前職でコンサルタントとして勤務していた時に、小学校の同級生から起業の連絡をもらったのが始まりです。先述の通り組織の人事評価や報酬決定の制度に対する疑問や課題を抱えていた中で、まさにその課題へ切り込んでいくような事業だったため、友人を応援するために出資を行いました。
すると、リソースも足りないので会社を手伝ってほしいと言われ、当時勤めていた企業に副業申請をして社外取締役として参画し始めました。5年ほど携わる中で、サラリーマンの片手間で関わるのではなく本気で取り組みたいと思い前職を辞め、常勤取締役になりました。
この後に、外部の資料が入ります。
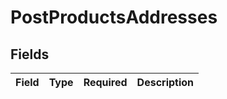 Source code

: # PostProductsAddresses


## Fields

| Field       | Type        | Required    | Description |
| ----------- | ----------- | ----------- | ----------- | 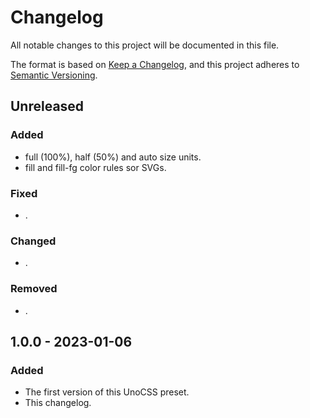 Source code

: # Changelog

All notable changes to this project will be documented in this file.

The format is based on [Keep a Changelog](https://keepachangelog.com/en/1.0.0/),
and this project adheres to [Semantic Versioning](https://semver.org/spec/v2.0.0.html).

## Unreleased

### Added

- full (100%), half (50%) and auto size units.
- fill and fill-fg color rules sor SVGs.

### Fixed

- .

### Changed

- .

### Removed

- .

## 1.0.0 - 2023-01-06

### Added

- The first version of this UnoCSS preset.
- This changelog.
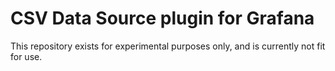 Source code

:# CSV Data Source plugin for Grafana

This repository exists for experimental purposes only, and is currently not fit for use.
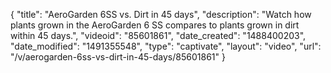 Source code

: {
    "title": "AeroGarden 6SS vs. Dirt in 45 days",
    "description": "Watch how plants grown in the AeroGarden 6 SS compares to plants grown in dirt within 45 days.",
    "videoid": "85601861",
    "date_created": "1488400203",
    "date_modified": "1491355548",
    "type": "captivate",
    "layout": "video",
    "url": "\/v\/aerogarden-6ss-vs-dirt-in-45-days\/85601861"
} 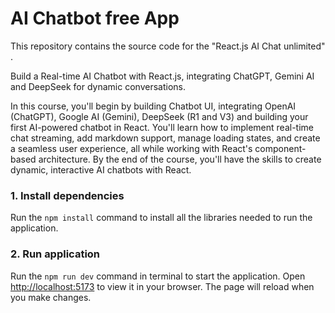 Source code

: 
# AI Chatbot free App

This repository contains the source code for the "React.js AI Chat unlimited" .

Build a Real-time AI Chatbot with React.js, integrating ChatGPT, Gemini AI and DeepSeek for dynamic conversations.

In this course, you'll begin by building Chatbot UI, integrating OpenAI (ChatGPT), Google AI (Gemini), DeepSeek (R1 and V3) and building your first AI-powered chatbot in React. You'll learn how to implement real-time chat streaming, add markdown support, manage loading states, and create a seamless user experience, all while working with React's component-based architecture. By the end of the course, you'll have the skills to create dynamic, interactive AI chatbots with React.

### 1. Install dependencies

Run the `npm install` command to install all the libraries needed to run the application.

### 2. Run application

Run the `npm run dev` command in terminal to start the application.
Open [http://localhost:5173](http://localhost:5173) to view it in your browser.
The page will reload when you make changes.

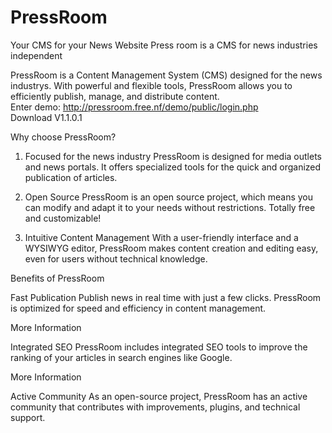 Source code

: # PressRoom
Your CMS for your News Website
Press room is a CMS for news industries independent

PressRoom is a Content Management System (CMS) designed for the news industrys. With powerful and flexible tools, PressRoom allows you to efficiently publish, manage, and distribute content. <br>
Enter demo: http://pressroom.free.nf/demo/public/login.php <br>
Download V1.1.0.1 

Why choose PressRoom?

1. Focused for the news industry
PressRoom is designed for media outlets and news portals. It offers specialized tools for the quick and organized publication of articles.


2. Open Source
PressRoom is an open source project, which means you can modify and adapt it to your needs without restrictions. Totally free and customizable!


3. Intuitive Content Management
With a user-friendly interface and a WYSIWYG editor, PressRoom makes content creation and editing easy, even for users without technical knowledge.

Benefits of PressRoom

Fast Publication
Publish news in real time with just a few clicks. PressRoom is optimized for speed and efficiency in content management.

More Information

Integrated SEO
PressRoom includes integrated SEO tools to improve the ranking of your articles in search engines like Google.

More Information

Active Community
As an open-source project, PressRoom has an active community that contributes with improvements, plugins, and technical support.
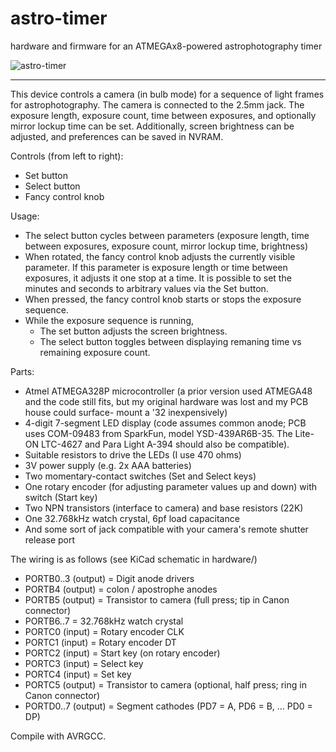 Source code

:astro-timer
===========

hardware and firmware for an ATMEGAx8-powered astrophotography timer

![astro-timer](https://user-images.githubusercontent.com/713453/112564756-73facf00-8da1-11eb-8924-9507fb7b1897.jpg)

---

This device controls a camera (in bulb mode) for a sequence of light frames
for astrophotography. The camera is connected to the 2.5mm jack.
The exposure length, exposure count, time between exposures, and optionally
mirror lockup time can be set. Additionally, screen brightness can be adjusted,
and preferences can be saved in NVRAM.

Controls (from left to right):
 - Set button
 - Select button
 - Fancy control knob

Usage:
 - The select button cycles between parameters (exposure length, time between
   exposures, exposure count, mirror lockup time, brightness)
 - When rotated, the fancy control knob adjusts the currently visible parameter.
   If this parameter is exposure length or time between exposures, it adjusts
   it one stop at a time. It is possible to set the minutes and seconds to
   arbitrary values via the Set button.
 - When pressed, the fancy control knob starts or stops the exposure sequence.
 - While the exposure sequence is running,
   - The set button adjusts the screen brightness.
   - The select button toggles between displaying remaning time vs remaining
     exposure count.

Parts:
 - Atmel ATMEGA328P microcontroller (a prior version used ATMEGA48 and the code 
   still fits, but my original hardware was lost and my PCB house could surface-
   mount a '32 inexpensively)
 - 4-digit 7-segment LED display (code assumes common anode; PCB uses
   COM-09483 from SparkFun, model YSD-439AR6B-35. The Lite-ON LTC-4627 and
   Para Light A-394 should also be compatible).
 - Suitable resistors to drive the LEDs (I use 470 ohms)
 - 3V power supply (e.g. 2x AAA batteries)
 - Two momentary-contact switches (Set and Select keys)
 - One rotary encoder (for adjusting parameter values up and down) with switch (Start key)
 - Two NPN transistors (interface to camera) and base resistors (22K)
 - One 32.768kHz watch crystal, 6pf load capacitance
 - And some sort of jack compatible with your camera's remote shutter release port

The wiring is as follows (see KiCad schematic in hardware/)
 - PORTB0..3 (output) = Digit anode drivers
 - PORTB4    (output) = colon / apostrophe anodes
 - PORTB5    (output) = Transistor to camera (full press; tip in Canon connector)
 - PORTB6..7          = 32.768kHz watch crystal
 - PORTC0    (input)  = Rotary encoder CLK
 - PORTC1    (input)  = Rotary encoder DT
 - PORTC2    (input)  = Start key (on rotary encoder)
 - PORTC3    (input)  = Select key
 - PORTC4    (input)  = Set key
 - PORTC5    (output) = Transistor to camera (optional, half press; ring in Canon connector)
 - PORTD0..7 (output) = Segment cathodes (PD7 = A, PD6 = B, ... PD0 = DP)

Compile with AVRGCC.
そこから営業、運用、財務、開発など全部を見て、現在に至ります。
——何社ほどのお客様を抱えていらっしゃるのですか?
2008年の起業から現在まで、のべ4,500社ほどのお客様を支援させていただきました。私は2009年から社外取締役として参画しましたが、その頃の売上における95%は人材紹介や求人広告での収入。2009年ごろは初期盤の人事評価システムなどは開発しつつも、売上は今と違う分野で担保されている形でした。
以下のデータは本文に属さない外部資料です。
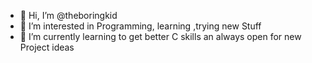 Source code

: - 👋 Hi, I’m @theboringkid
- 👀 I’m interested in Programming, learning ,trying new Stuff 
- 🌱 I’m currently learning to get better C skills an always open for new Project ideas
<!---
theboringkid/theboringkid is a ✨ special ✨ repository because its `README.md` (this file) appears on your GitHub profile.
You can click the Preview link to take a look at your changes.
--->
しかし2014年、本気でプロダクトを開発して人事コンサルティングをやっていこうということで、私が正式にジョインし、そこからコンサルタント採用や育成などに本腰を入れて進めてきました。
——2014年ごろからプロダクトとコンサルティングの両輪が本格的に動き始めたのですね。
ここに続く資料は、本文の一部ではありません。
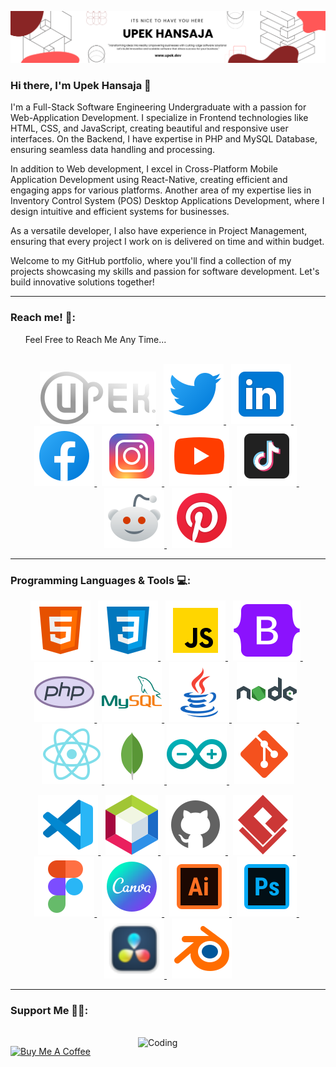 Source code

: ![Header](./res/bannerImg-Upek.png)

### Hi there, I'm Upek Hansaja 👋

<p>
I'm a Full-Stack Software Engineering Undergraduate with a passion for Web-Application Development. I specialize in Frontend technologies like HTML, CSS, and JavaScript, creating beautiful and responsive user interfaces. On the Backend, I have expertise in PHP and MySQL Database, ensuring seamless data handling and processing.

In addition to Web development, I excel in Cross-Platform Mobile Application Development using React-Native, creating efficient and engaging apps for various platforms. Another area of my expertise lies in Inventory Control System (POS) Desktop Applications Development, where I design intuitive and efficient systems for businesses.

As a versatile developer, I also have experience in Project Management, ensuring that every project I work on is delivered on time and within budget.

Welcome to my GitHub portfolio, where you'll find a collection of my projects showcasing my skills and passion for software development. Let's build innovative solutions together!

</p>

<hr>

### Reach me! 💬:

<div style="font-size:14px">
  &nbsp;&nbsp;&nbsp;&nbsp;&nbsp;&nbsp;Feel Free to Reach Me Any Time...
</div>

<br/>

<p align="center">
  <a target="_blank" href="https://www.upek.dev"> <img src="./res/logo.svg" alt="upek's logo" title="Upek's Portfolio"/> </a>
  &nbsp;
  <a target="_blank" href="https://twitter.com/UpekHansaja"> <img src="./res/twitterIcon.svg" alt="upek's Twitter" title="Twitter: @UpekHansaja"/> </a>
  &nbsp;
  <a target="_blank" href="https://www.linkedin.com/in/upek-hansaja/"> <img src="./res/linkedin.svg" alt="upek's LinkedIn" title="LinkedIn: upek-hansaja"/> </a>
  &nbsp;
  <a target="_blank" href="https://www.facebook.com/profile.php?id=100068307769668"> <img src="./res/facebook.svg" alt="upek's Facebook" title="Facebook: Upek Hansaja"/> </a>
  &nbsp;
  <a target="_blank" href="https://www.instagram.com/upek_hansaja/"> <img src="./res/instagram.svg" alt="upek's Instagram" title="Instagram: upek_hansaja"/> </a>
  &nbsp;
  <a target="_blank" href="#"> <img src="./res/youtube.svg" alt="upek's YouTube" title="YouTube: Upek Hansaja"/> </a>
  &nbsp;
  <a target="_blank" href="https://www.tiktok.com/@upek_hansaja"> <img src="./res/tiktok.svg" alt="upek's TikTok" title="TikTok: upek_hansaja"/> </a>
  &nbsp;
  <a target="_blank" href="https://www.reddit.com/user/Upek_Hansaja"> <img src="./res/redditNew.svg" alt="upek's Reddit" title="Reddit: Upek_Hansaja"/> </a>
  &nbsp;
  <a target="_blank" href="https://www.pinterest.com/upekhansaja/"> <img src="./res/pinterest.svg" alt="upek's Pinterest" title="Pinterset: upekhansaja"/> </a>
</p>

<hr>

### Programming Languages & Tools 💻:

<p align="center">
  <a target="_blank" href="https://www.w3schools.com/html/html_intro.asp"> <img src="./res/html.svg" alt="html" title="HTML5"/> </a>
  &nbsp;
  <a target="_blank" href="https://www.w3schools.com/css/css_intro.asp"> <img src="./res/css.svg" alt="css" title="CSS3"/> </a>
  &nbsp;
  <a target="_blank" href="https://www.w3schools.com/js/js_intro.asp"> <img src="./res/javascript.svg" alt="JavaScript" title="JavaScript"/> </a>
  &nbsp;
  <a target="_blank" href="https://getbootstrap.com"> <img src="./res/bootstrap.svg" alt="Bootstrap" title="Bootstrap"/> </a>
  &nbsp;
  <a target="_blank" href="https://www.php.net"> <img src="./res/php.svg" alt="php" title="PHP"/> </a>
  &nbsp;
  <a target="_blank" href="https://www.mysql.com"> <img src="./res/mysql.svg" alt="mysql" title="MySQL"/> </a>
  &nbsp;
  <a target="_blank" href="https://www.java.com/en/"> <img src="./res/java.svg" alt="java" title="Java"/> </a>
  &nbsp;
  <a target="_blank" href="https://nodejs.org/en"> <img src="./res/nodejs.svg" alt="nodejs" title="Node JS"/> </a>
  &nbsp;
  <a target="_blank" href="https://reactnative.dev"> <img src="./res/react-native.svg" alt="react-native" title="React-Native"/> </a>
  <!-- &nbsp; -->
  <a target="_blank" href="https://www.mongodb.com"> <img src="./res/mongoDB.svg" alt="mongobd" title="Mongo DB"/> </a>
  <!-- &nbsp; --> 
  <a target="_blank" href="https://www.arduino.cc"> <img src="./res/arduino.svg" alt="arduino" title="Arduino"/> </a>
  &nbsp;
  <a target="_blank" href="https://git-scm.com"> <img src="./res/git.svg" alt="git" title="Git"/> </a>
</p>

<p align="center">
  <a target="_blank" href="https://code.visualstudio.com"> <img src="./res/vscode.svg" alt="vs code" title="Visual Studio Code"/> </a>
  &nbsp;
  <a target="_blank" href="https://netbeans.apache.org"> <img src="./res/netbeans.svg" alt="netbeans IDE" title="Apache NetBeans IDE"/> </a>
  &nbsp;
  <a target="_blank" href="https://github.com"> <img src="./res/github-light.svg" alt="github" title="GitHub"/> </a>
  &nbsp;
  <a target="_blank" href="https://www.visual-paradigm.com"> <img src="./res/visualParadigm.svg" alt="visual paradigm" title="Visual Paradigm"/> </a>
  &nbsp;
  <a target="_blank" href="https://www.figma.com"> <img src="./res/figma.svg" alt="figma UX UI" title="Figma"/> </a>
  &nbsp;
  <a target="_blank" href="https://www.canva.com"> <img src="./res/canva.svg" alt="canva" title="Canva"/> </a>
  &nbsp;
  <a target="_blank" href="https://www.adobe.com/products/illustrator.html"> <img src="./res/illustrator.svg" alt="Adobe Illustrator" title="Adobe Illustrator"/> </a>
  &nbsp;
  <a target="_blank" href="https://www.adobe.com/products/photoshop.html"> <img src="./res/photoshop.svg" alt="Adobe Photoshop" title="Adobe Photoshop"/> </a>
  &nbsp;
  <a target="_blank" href="https://www.blackmagicdesign.com/products/davinciresolve"> <img src="./res/davinciResolve.svg" alt="DaVinci Resolve" title="DaVinci Resolve"/> </a>
  &nbsp;
  <a target="_blank" href="https://www.blender.org"> <img src="./res/blender.svg" alt="Blender" title="Blender"/> </a>
</p>

<hr>

<p>

### Support Me 🤝🫶:

<br />
<img align="right" alt="Coding" width="300" src="https://cdn.dribbble.com/users/2428268/screenshots/14157596/media/8915b8e967eb6c43b9695f3b03803430.gif"/>

<a href="https://www.buymeacoffee.com/UpekHansaja" target="_blank"><img src="https://cdn.buymeacoffee.com/buttons/v2/default-yellow.png" alt="Buy Me A Coffee" style="height: 60px !important;width: 217px !important;" ></a>

</p>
2014年当時もシステム自体はリリースされており、システムとコンサルティングのどちらも手掛けてはいました。ただシステムが欲しい人はシステム、コンサルティングが欲しい人はコンサルティングというように、2つは連動していない状態だったのです。そのため、システム開発の分野は何種類ものSaaSを使っていてメンテナンスができていない部分が多かったり、コンサルティング分野ではお客様の人事評価制度を策定したものの現場での運用課題に適時に気づいて対応ができていなかったり、といった問題がありました。
そこで、お客様に当社のクラウドシステムを使っていただき遠隔で人事評価制度の運用状況が分かるようにする「双方が活用するプラットフォーム」という手法を思いつきました。クラウドシステムを活用して伴走支援しながらコンサルティングを行うことでお客様の負担も少なくできるのではと考えました。
ビジョンの達成に向けて、楽しく働ける人とともに成長したい
——伴走型支援が御社の大きな特徴だと思いますが、改めて大手とは違う魅力を教えてください。
大手のコンサルティングファームでは人事部の方などと関わることが多いと思いますが、直接社長と関われるというのは当社ならではの強みだと考えています。 当社の場合、現状は中小企業のクライアントが多く、社長がパートナー企業と直接会話し意思決定するようなケースが多いため、商談やコンサルティングをする相手が社長というのが日常です。やりがいがありますし、組織人事の考え方やスキルが身につきます。私もジョインした際は苦労したのですが、人事評価はまさに会社の心臓部分。それまでは社長が1人で頭の中だけで思い描いていた自社を成長させる評価基準などをヒアリングして、言語化しながらつくっていくのは難しさがあります。また人事評価制度は社長にとって肝煎りのプロジェクトであるため、コンサルタントも社長と同じ熱量で向き合わなければ、プロジェクトの成功はあり得ません。社長と同等といえるような視点・目線を持つことも重要です。そういった努力をして、伴走者として信頼関係を築けると、私たちが社長の右腕のような存在になることも珍しくありません。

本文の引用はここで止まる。